Exercise → Report only the number of lines in the entries below that hold the word "doesn".

Supplied entries Block Start

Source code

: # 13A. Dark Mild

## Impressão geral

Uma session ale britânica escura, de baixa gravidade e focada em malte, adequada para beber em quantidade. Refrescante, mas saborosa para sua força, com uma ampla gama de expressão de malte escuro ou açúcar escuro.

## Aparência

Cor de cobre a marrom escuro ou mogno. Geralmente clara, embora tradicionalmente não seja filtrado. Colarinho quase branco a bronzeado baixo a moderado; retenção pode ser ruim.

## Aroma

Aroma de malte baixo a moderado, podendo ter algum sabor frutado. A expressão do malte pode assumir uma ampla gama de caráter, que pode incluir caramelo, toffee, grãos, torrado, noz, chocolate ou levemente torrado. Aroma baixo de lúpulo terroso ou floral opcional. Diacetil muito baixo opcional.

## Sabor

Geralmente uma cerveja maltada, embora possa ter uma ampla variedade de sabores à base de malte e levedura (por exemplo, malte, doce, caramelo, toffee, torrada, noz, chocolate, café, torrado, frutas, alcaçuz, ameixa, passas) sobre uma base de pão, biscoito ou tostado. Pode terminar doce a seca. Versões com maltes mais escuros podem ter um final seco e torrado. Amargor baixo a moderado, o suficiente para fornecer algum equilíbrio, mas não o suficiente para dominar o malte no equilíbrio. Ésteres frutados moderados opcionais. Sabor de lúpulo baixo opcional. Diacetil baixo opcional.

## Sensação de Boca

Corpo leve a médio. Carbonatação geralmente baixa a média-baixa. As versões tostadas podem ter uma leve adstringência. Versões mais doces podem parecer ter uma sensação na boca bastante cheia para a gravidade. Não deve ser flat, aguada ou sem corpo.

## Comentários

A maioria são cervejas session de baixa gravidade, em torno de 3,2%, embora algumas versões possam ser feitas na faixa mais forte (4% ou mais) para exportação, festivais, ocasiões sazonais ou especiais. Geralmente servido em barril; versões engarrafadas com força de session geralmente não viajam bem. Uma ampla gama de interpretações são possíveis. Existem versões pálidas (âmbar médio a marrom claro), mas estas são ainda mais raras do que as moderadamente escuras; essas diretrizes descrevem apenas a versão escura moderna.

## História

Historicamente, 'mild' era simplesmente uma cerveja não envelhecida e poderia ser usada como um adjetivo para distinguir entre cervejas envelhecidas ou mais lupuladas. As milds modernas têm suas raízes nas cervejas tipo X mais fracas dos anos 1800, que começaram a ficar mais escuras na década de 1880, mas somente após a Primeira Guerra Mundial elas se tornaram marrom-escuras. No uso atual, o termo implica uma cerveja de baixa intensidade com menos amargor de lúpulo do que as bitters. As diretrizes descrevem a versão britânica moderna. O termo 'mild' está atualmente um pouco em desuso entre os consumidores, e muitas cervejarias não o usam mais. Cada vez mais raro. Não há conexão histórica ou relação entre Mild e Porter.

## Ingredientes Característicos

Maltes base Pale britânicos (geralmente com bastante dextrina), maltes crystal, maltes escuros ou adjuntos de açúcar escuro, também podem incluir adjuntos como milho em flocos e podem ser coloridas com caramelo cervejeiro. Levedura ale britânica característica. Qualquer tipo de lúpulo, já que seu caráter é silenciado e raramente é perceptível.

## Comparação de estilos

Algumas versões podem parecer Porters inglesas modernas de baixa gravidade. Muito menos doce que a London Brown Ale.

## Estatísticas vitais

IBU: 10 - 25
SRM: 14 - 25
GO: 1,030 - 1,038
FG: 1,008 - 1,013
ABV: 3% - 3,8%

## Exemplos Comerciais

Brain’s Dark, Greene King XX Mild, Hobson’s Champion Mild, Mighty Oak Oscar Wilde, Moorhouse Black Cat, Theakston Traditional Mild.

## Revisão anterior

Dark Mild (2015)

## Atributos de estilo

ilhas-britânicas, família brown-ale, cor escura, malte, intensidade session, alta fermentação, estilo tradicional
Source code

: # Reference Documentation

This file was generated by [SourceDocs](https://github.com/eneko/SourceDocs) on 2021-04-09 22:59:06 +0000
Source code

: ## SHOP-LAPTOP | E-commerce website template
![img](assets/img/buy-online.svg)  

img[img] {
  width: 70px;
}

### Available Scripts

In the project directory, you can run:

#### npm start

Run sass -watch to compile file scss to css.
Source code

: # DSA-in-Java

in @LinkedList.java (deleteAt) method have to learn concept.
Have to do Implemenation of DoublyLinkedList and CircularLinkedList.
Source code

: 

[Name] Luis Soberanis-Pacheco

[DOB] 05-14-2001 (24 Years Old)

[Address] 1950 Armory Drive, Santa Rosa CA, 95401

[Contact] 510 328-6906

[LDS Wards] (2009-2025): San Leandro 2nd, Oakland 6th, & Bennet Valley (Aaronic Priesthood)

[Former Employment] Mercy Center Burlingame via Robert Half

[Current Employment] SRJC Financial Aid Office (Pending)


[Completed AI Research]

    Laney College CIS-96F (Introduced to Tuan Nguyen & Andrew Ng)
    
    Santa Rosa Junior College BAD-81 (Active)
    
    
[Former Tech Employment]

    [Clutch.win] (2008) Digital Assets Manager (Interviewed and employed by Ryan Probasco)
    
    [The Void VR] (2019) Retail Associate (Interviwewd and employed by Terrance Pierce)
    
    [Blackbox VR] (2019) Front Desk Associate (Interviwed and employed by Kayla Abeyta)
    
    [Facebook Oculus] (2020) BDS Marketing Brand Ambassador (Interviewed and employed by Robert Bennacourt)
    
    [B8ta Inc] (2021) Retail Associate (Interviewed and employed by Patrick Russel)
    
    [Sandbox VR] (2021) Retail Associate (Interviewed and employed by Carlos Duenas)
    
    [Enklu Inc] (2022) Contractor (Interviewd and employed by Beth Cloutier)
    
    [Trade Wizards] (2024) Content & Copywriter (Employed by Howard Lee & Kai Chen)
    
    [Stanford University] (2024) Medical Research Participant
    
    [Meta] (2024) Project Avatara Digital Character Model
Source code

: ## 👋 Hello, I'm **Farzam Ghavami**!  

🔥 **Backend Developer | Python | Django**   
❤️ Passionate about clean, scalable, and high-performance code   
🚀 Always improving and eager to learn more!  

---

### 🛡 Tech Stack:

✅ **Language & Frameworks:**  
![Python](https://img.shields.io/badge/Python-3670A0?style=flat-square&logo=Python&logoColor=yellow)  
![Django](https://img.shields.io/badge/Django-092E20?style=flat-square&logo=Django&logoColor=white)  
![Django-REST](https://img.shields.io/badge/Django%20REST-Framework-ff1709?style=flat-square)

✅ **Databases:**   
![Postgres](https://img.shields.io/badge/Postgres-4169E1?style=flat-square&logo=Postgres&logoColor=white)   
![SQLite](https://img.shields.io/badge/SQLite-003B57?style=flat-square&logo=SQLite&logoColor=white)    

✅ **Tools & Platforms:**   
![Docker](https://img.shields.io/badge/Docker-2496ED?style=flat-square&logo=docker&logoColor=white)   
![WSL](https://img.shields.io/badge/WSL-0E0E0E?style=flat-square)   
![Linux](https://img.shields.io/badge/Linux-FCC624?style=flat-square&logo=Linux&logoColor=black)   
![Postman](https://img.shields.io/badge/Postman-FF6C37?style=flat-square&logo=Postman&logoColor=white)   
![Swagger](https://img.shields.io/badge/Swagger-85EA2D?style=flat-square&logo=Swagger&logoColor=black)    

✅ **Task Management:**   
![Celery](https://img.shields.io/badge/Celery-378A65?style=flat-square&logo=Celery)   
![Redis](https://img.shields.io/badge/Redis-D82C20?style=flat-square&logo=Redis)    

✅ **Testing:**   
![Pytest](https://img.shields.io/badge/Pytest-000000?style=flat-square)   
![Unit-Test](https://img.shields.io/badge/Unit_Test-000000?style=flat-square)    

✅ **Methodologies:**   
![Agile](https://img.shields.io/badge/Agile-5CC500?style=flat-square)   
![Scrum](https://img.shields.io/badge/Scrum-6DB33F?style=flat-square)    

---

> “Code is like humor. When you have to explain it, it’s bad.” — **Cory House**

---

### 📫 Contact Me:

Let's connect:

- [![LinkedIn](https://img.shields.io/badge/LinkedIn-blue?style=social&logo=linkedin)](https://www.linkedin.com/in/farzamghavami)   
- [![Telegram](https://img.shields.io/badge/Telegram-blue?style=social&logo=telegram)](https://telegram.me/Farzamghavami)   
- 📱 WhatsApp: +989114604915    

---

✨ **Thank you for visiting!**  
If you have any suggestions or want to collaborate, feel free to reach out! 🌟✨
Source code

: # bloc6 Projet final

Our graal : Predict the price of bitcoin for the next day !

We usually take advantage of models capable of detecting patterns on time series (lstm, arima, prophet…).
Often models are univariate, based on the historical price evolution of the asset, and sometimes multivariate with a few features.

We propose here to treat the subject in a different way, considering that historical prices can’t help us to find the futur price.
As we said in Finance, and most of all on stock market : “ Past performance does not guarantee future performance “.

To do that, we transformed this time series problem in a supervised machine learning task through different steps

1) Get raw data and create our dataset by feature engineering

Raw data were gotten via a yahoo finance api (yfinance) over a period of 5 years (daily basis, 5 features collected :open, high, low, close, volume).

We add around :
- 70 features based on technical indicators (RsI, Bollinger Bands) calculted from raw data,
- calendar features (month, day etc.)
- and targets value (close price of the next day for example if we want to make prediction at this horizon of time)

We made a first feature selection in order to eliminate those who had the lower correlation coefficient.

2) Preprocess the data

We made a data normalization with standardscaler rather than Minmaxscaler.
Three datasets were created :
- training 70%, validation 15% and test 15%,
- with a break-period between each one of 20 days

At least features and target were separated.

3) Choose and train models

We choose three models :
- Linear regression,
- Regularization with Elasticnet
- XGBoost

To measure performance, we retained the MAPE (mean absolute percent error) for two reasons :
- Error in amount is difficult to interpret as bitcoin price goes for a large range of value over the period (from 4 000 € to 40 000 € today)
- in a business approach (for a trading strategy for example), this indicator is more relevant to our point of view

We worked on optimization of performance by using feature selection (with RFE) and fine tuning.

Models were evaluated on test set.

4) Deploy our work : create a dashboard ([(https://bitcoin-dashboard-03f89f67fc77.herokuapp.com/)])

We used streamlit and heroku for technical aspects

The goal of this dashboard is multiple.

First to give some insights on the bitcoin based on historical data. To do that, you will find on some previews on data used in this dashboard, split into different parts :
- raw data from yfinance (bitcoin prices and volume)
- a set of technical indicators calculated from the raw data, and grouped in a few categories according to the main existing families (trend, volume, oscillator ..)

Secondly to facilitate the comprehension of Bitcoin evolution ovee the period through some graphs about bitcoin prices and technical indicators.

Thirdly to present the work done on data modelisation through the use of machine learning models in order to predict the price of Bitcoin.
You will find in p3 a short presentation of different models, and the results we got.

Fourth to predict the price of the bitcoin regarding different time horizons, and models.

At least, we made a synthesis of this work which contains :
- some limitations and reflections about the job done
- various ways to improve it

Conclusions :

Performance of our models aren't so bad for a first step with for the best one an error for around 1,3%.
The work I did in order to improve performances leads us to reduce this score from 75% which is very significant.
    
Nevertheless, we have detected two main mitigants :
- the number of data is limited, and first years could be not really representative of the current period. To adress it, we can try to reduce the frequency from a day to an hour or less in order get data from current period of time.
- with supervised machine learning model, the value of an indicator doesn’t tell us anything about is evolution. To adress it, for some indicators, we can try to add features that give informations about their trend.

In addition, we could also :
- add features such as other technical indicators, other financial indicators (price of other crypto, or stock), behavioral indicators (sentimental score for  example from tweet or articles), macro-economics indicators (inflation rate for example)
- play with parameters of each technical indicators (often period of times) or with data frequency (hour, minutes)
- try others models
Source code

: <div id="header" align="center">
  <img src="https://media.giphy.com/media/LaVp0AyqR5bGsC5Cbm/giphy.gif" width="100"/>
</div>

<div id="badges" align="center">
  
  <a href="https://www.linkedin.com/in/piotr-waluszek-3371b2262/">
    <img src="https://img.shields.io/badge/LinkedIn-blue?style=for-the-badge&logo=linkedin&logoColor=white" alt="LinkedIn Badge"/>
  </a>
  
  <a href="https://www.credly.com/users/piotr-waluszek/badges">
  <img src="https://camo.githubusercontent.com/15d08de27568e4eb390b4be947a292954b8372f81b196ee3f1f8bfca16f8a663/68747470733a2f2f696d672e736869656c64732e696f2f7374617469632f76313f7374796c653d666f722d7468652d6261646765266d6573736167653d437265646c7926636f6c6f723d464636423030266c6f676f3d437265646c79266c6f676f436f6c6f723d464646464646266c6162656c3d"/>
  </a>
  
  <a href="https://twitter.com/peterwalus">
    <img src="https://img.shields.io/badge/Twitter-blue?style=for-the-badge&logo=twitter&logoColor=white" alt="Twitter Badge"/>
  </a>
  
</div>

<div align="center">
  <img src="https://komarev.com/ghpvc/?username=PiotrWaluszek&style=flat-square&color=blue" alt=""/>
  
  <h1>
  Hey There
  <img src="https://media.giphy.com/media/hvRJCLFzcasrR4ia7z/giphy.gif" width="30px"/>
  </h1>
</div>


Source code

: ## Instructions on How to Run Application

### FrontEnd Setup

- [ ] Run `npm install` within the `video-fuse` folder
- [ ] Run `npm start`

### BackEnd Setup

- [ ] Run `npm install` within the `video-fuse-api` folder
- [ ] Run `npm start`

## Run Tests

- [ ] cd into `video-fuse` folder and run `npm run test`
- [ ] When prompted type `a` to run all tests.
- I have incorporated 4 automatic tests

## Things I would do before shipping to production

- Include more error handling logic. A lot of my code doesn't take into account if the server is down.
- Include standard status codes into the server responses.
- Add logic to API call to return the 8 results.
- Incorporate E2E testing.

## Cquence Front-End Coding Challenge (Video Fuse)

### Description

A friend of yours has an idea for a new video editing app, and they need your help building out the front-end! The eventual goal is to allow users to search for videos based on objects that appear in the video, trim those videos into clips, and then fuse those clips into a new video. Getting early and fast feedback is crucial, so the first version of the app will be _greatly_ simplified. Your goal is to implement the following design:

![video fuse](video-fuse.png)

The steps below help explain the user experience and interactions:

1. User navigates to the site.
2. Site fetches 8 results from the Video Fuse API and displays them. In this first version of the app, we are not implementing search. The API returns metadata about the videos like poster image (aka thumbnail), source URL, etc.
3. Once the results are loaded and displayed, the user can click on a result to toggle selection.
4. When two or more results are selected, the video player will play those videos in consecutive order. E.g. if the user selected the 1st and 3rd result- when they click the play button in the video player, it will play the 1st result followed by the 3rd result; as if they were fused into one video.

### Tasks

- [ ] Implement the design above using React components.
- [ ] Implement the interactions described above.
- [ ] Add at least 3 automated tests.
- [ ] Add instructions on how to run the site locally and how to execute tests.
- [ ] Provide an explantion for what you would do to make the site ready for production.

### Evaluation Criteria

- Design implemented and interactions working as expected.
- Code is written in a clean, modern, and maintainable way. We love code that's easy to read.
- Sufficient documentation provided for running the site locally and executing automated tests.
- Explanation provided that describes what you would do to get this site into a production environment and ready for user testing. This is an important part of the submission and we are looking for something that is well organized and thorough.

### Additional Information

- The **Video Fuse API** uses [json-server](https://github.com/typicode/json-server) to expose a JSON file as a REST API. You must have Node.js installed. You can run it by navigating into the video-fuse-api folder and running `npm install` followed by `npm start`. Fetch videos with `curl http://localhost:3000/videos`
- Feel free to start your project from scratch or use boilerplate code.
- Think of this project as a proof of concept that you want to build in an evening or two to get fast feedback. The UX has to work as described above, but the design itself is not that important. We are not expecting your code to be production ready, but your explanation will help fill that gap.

Supplied entries Block End

Solution for this task → 2